Ordained by the gods? How do we know? A manifest property of the race, that we shall strive. Accident is the opportunity, not the cause. We fit the accident, the accident fits us. Whatever, we amass physical properties that permit us to survive. I call them "physical" being the simpler inclusive term. I do not exclude other gifts. As in "give", not "gifted". Gifts of our kind, our forebears!

Tangents of the general bell-curve, the genera and the genus. A question of scale, whether the property belongs to the order or to the individual. We make no distinction in the analogy, for that is what the bell-curve is, rationality has not proceeded that far. A confusing figure.

An exponent is a trapped tangent. It describes an integral or completed whole. Though no such being lurks in the crevices of earth. Immortals are myths. And they are usually shape-shifters, having no further metamorphosis to make. What would be the point? Perfection is perfection. You smile, perhaps. Yes, they are our images and compound our faults. I press a point.

The index or indice turns outward, thus, one, two, three... The exponent turns in on itself, self-dividing. Trapped. As when we logically analyze. Fractals, then. Sub-ratios. Internal proportions. Proportions with a different twist. Different properties. Rational properties. Regression to infinity shall not complete a whole. Nor shall extrapolation. They are motions in the mind. Inventions. Our inventions. Gifts to ourselves.

"The waters of the storm-lashed sea is warmer than that of the tranquil ocean, other things being equal."

E.N. Da C. Andrade, The Mechanism of Nature, P.23, G. Bell & Sons, London, 1930

"Our ordinary laws of physics, engineering, and chemistry are laws for the behaviour of crowds of molecules."

ibid, P.34

Try this on for size: "Our ordinary laws of sociology, psychology and economics are laws for the behaviour of crowds of human beings." Individuals discounted. The mass is considered the criterion. The finite comparitive behaviour of a mass in motion. An unnatural whole. We know how crowds perform. As they are jointly impelled. If not, randomly. Other things being equal. Perspectives of scale?

Webster:

Our natural laws of science, then, are not true proportions. Then what are they? "Laws" of finite comparitive behaviour in the mass" Some subjects of observation are particularly obedient, some particularly unruly. Science tackles what it is best at. Processed by graduated scale. Physical science. Other studies try to follow this example identifying the unruly. And the most unruly is subject to randomly variable factors, or so it would seem, where controls are hard if not impossible to locate. Irrational is the word. Welcome to the real world. The world of the senses. Ours. We who discourse on knowledge that permits knowledge. Engulfed in motions. The storm-lashed sea of phenomena. Away from the tranquil ocean of the orderly average where controls exist, or seem to.
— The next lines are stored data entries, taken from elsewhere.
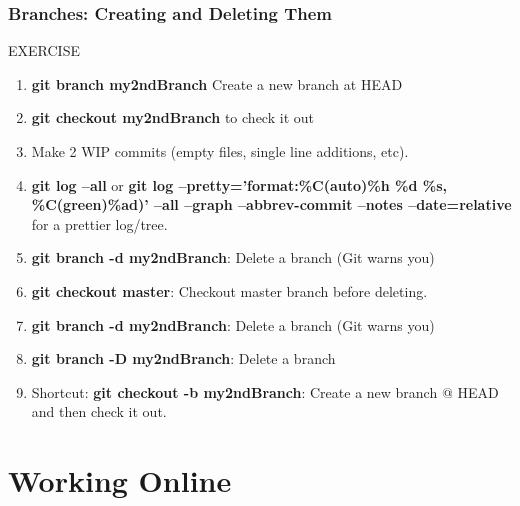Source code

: \documentclass{beamer}
\begin{document}
\begin{frame}[fragile]
\frametitle{Branches: Creating and Deleting Them}
	\begin{block}{EXERCISE}
	\begin{enumerate}
		\item \textbf{git branch my2ndBranch } Create a new branch at HEAD
		\item \textbf{git checkout my2ndBranch} to check it out
		\item Make 2 WIP commits (empty files, single line additions, etc).
		\item \textbf{git log --all} or \textbf{git log --pretty='format:\%C(auto)\%h \%d \%s, \%C(green)\%ad)' --all --graph --abbrev-commit --notes --date=relative} for a prettier log/tree.
		\item \textbf{git branch -d my2ndBranch}: Delete a branch (Git warns you)
		\item \textbf{git checkout master}: Checkout master branch before deleting.
		\item \textbf{git branch -d my2ndBranch}: Delete a branch (Git warns you)
		\item \textbf{git branch -D my2ndBranch}: Delete a branch
		\item Shortcut: \textbf{git checkout -b my2ndBranch}: Create a new branch @ HEAD and then check it out.
	\end{enumerate}
\end{block}
\end{frame}

\section{Working Online}
\end{document}
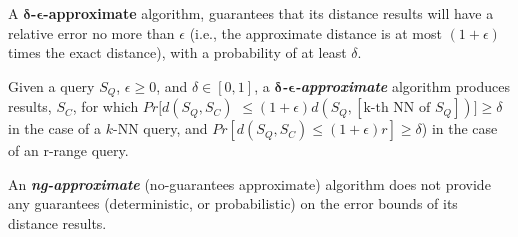 A {\bf $\bm{\delta}$-$\bm{\epsilon}$-approximate} algorithm, guarantees that its distance results will have a relative error no more than $\epsilon$ (i.e., the approximate distance is at most $(1+\epsilon)$ times the exact distance), with a probability of at least $\delta$.
	

\begin{defn} \label{def:probmatch}
Given a query $S_Q$, $\epsilon \geq 0$, and $\delta \in [0,1]$, a \textit{\textbf{$\bm{\delta}$-$\bm{\epsilon}$-approximate}} algorithm produces results, $S_C$, for which $Pr[d(S_Q,S_C)$ $\leq (1+\epsilon)d(S_Q,[\text{k-th NN of }S_Q])] \geq \delta$ in the case of a $k$-NN query, and $Pr[d(S_Q,S_C) \leq (1+\epsilon)r] \geq \delta$) in the case of an r-range query.
\end{defn}


An \textit{\textbf{ng-approximate}} (no-guarantees approximate) algorithm does not provide any guarantees (deterministic, or probabilistic) on the error bounds of its distance results.

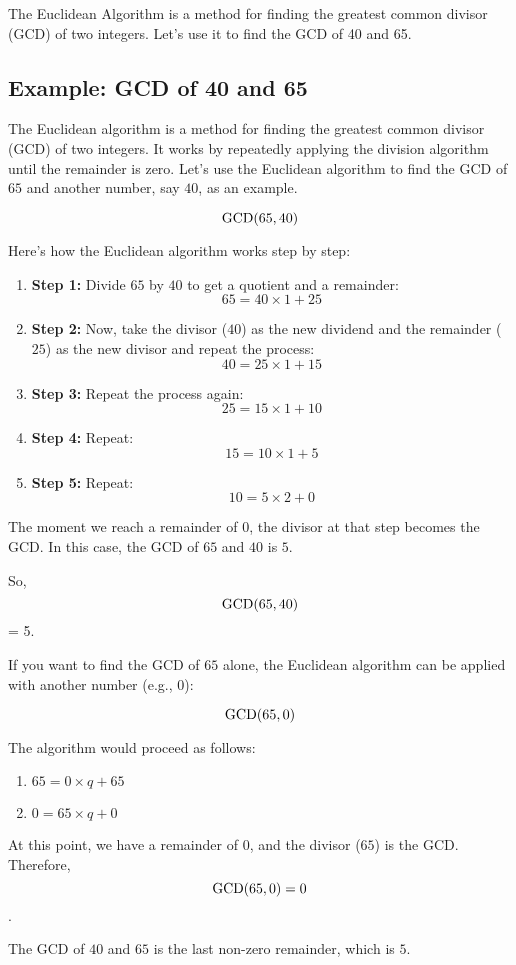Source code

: \documentclass{article}
\begin{document}
The Euclidean Algorithm is a method for finding the greatest common divisor (GCD) of two integers. Let's use it to find the GCD of 40 and 65.

\subsection{Example: GCD of 40 and 65}

The Euclidean algorithm is a method for finding the greatest common divisor (GCD) of two integers. It works by repeatedly applying the division algorithm until the remainder is zero. Let's use the Euclidean algorithm to find the GCD of \(65\) and another number, say \(40\), as an example.

\[ \textnormal{GCD}(65, 40) \]

Here's how the Euclidean algorithm works step by step:

\begin{enumerate}
    \item \textbf{Step 1:} Divide \(65\) by \(40\) to get a quotient and a remainder:
    \[ 65 = 40 \times 1 + 25 \]
    
    \item \textbf{Step 2:} Now, take the divisor (\(40\)) as the new dividend and the remainder (\(25\)) as the new divisor and repeat the process:
    \[ 40 = 25 \times 1 + 15 \]
    
    \item \textbf{Step 3:} Repeat the process again:
    \[ 25 = 15 \times 1 + 10 \]
    
    \item \textbf{Step 4:} Repeat:
    \[ 15 = 10 \times 1 + 5 \]
    
    \item \textbf{Step 5:} Repeat:
    \[ 10 = 5 \times 2 + 0 \]
\end{enumerate}

The moment we reach a remainder of \(0\), the divisor at that step becomes the GCD. In this case, the GCD of \(65\) and \(40\) is \(5\).

So, \[ \textnormal{GCD}(65, 40) \]= 5.

If you want to find the GCD of \(65\) alone, the Euclidean algorithm can be applied with another number (e.g., \(0\)):

\[ \textnormal{GCD}(65, 0) \]


The algorithm would proceed as follows:

\begin{enumerate}
    \item \(65 = 0 \times q + 65\)
    \item \(0 = 65 \times q + 0\)
\end{enumerate}

At this point, we have a remainder of \(0\), and the divisor (\(65\)) is the GCD. Therefore, \[ \textnormal{GCD}(65, 0) = 0\]
.

The GCD of $40$ and $65$ is the last non-zero remainder, which is $5$.
\end{document}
"Of course, there is no such thing as a law of nature. There is only the universe, going about its business, while humans scurry around trying to put everything into neat little intellectual boxes... But the boxes have no reality or permanence; a 'law of nature' is useful until we discover cases where it doesn't apply."

--Charles Sheffield, The Winding Road, P.98 (copyright 1988) in "New Destinies", Vol III, Spring 1988, Baen

"In human terms, femions are loners, each with its own unique state; bosons love a crowd, and they all tend to jam into the same state."

--ibid P.103

"Is it impossible that a penny fairly tossed shall come down heads six thousand times or more in ten thousand tosses? The answer ... is 'No, not impossible, but exceedingly improbable.' Actually in the case of the penny, it requires a number of eighty-seven zeros to express how improbable it is...
"Suppose we toss only a hundred times: is it so wildly improbably that there will be sixty heads or more? No, it is only thirty-three to one against. And suppose we toss only ten times: the chance of six heads, or more, is quite large, only about 2 to 1 against."

--E.N. Da C. Andrade, The Mechanism of Nature, P.35. [logic 523]

"It's the wumman should measure up, not her measurements. Think of that afore you lose yr head."

--Tich Backhouse, advice to prospective suitor.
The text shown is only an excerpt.